Please give an exact copy of every line from the one holding "- Commit configuration on the Route Policy" through the final line of the records below.

──────── DATA RECORDS

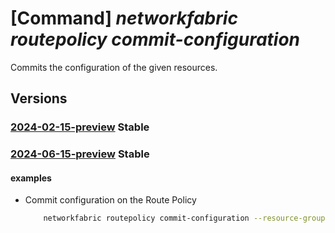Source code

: # [Command] _networkfabric routepolicy commit-configuration_

Commits the configuration of the given resources.

## Versions

### [2024-02-15-preview](/Resources/mgmt-plane/L3N1YnNjcmlwdGlvbnMve30vcmVzb3VyY2Vncm91cHMve30vcHJvdmlkZXJzL21pY3Jvc29mdC5tYW5hZ2VkbmV0d29ya2ZhYnJpYy9yb3V0ZXBvbGljaWVzL3t9L2NvbW1pdGNvbmZpZ3VyYXRpb24=/2024-02-15-preview.xml) **Stable**

<!-- mgmt-plane /subscriptions/{}/resourcegroups/{}/providers/microsoft.managednetworkfabric/routepolicies/{}/commitconfiguration 2024-02-15-preview -->

### [2024-06-15-preview](/Resources/mgmt-plane/L3N1YnNjcmlwdGlvbnMve30vcmVzb3VyY2Vncm91cHMve30vcHJvdmlkZXJzL21pY3Jvc29mdC5tYW5hZ2VkbmV0d29ya2ZhYnJpYy9yb3V0ZXBvbGljaWVzL3t9L2NvbW1pdGNvbmZpZ3VyYXRpb24=/2024-06-15-preview.xml) **Stable**

<!-- mgmt-plane /subscriptions/{}/resourcegroups/{}/providers/microsoft.managednetworkfabric/routepolicies/{}/commitconfiguration 2024-06-15-preview -->

#### examples

- Commit configuration on the Route Policy
    ```bash
        networkfabric routepolicy commit-configuration --resource-group example-rg --resource-name example-routePolicy
    ```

────────────────

TASK SOLUTION:
- Commit configuration on the Route Policy
    ```bash
        networkfabric routepolicy commit-configuration --resource-group example-rg --resource-name example-routePolicy
    ```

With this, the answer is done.